New solutions and approaches to homework differ by community, and these local debates are complicated by the fact that even education experts disagree about what’s best for kids.

The research

The most comprehensive research on homework to date comes from a 2006 meta-analysis by Duke University psychology professor Harris Cooper, who found evidence of a positive correlation between homework and student achievement, meaning students who did homework performed better in school. The correlation was stronger for older students—in seventh through 12th grade—than for those in younger grades, for whom there was a weak relationship between homework and performance.

Cooper’s analysis focused on how homework impacts academic achievement—test scores, for example. His report noted that homework is also thought to improve study habits, attitudes toward school, self-discipline, inquisitiveness and independent problem solving skills. On the other hand, some studies he examined showed that homework can cause physical and emotional fatigue, fuel negative attitudes about learning and limit leisure time for children. At the end of his analysis, Cooper recommended further study of such potential effects of homework.

Despite the weak correlation between homework and performance for young children, Cooper argues that a small amount of homework is useful for all students. Second-graders should not be doing two hours of homework each night, he said, but they also shouldn’t be doing no homework.

The debate

Not all education experts agree entirely with Cooper’s assessment.

Cathy Vatterott, an education professor at the University of Missouri-St.
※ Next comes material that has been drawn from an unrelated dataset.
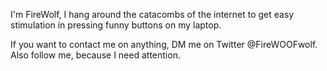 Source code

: I'm FireWolf, I hang around the catacombs of the internet to get easy stimulation in pressing funny buttons on my laptop.

If you want to contact me on anything, DM me on Twitter @FireWOOFwolf. Also follow me, because I need attention. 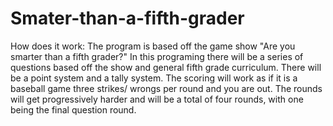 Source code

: # Smater-than-a-fifth-grader
How does it work: The program is based off the game show "Are you smarter than a fifth grader?" In this programing there will be a series of questions based off the show and general fifth grade curriculum. There will be a point system and a tally system. The scoring will work as if it is a baseball game three strikes/ wrongs per round and you are out. The rounds will get progressively harder and will be a total of four rounds, with one being the final question round.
Louis, supports the “10-minute rule” as a maximum, but she thinks there is not sufficient proof that homework is helpful for students in elementary school.

“Correlation is not causation,” she said. “Does homework cause achievement, or do high achievers do more homework?”

Vatterott, the author of Rethinking Homework: Best Practices That Support Diverse Needs, thinks there should be more emphasis on improving the quality of homework tasks, and she supports efforts to eliminate homework for younger kids.

“I have no concerns about students not starting homework until fourth grade or fifth grade,” she said, noting that while the debate over homework will undoubtedly continue, she has noticed a trend toward limiting, if not eliminating, homework in elementary school.

The issue has been debated for decades. A TIME cover in 1999 read: “Too much homework! How it’s hurting our kids, and what parents should do about it.” The accompanying story noted that the launch of Sputnik in 1957 led to a push for better math and science education in the U.S. The ensuing pressure to be competitive on a global scale, plus the increasingly demanding college admissions process, fueled the practice of assigning homework.

“The complaints are cyclical, and we’re in the part of the cycle now where the concern is for too much,” Cooper said. “You can go back to the 1970s, when you’ll find there were concerns that there was too little, when we were concerned about our global competitiveness.”

Cooper acknowledged that some students really are bringing home too much homework, and their parents are right to be concerned.

“A good way to think about homework is the way you think about medications or dietary supplements,” he said. “If you take too little, they’ll have no effect. If you take too much, they can kill you. If you take the right amount, you’ll get better.”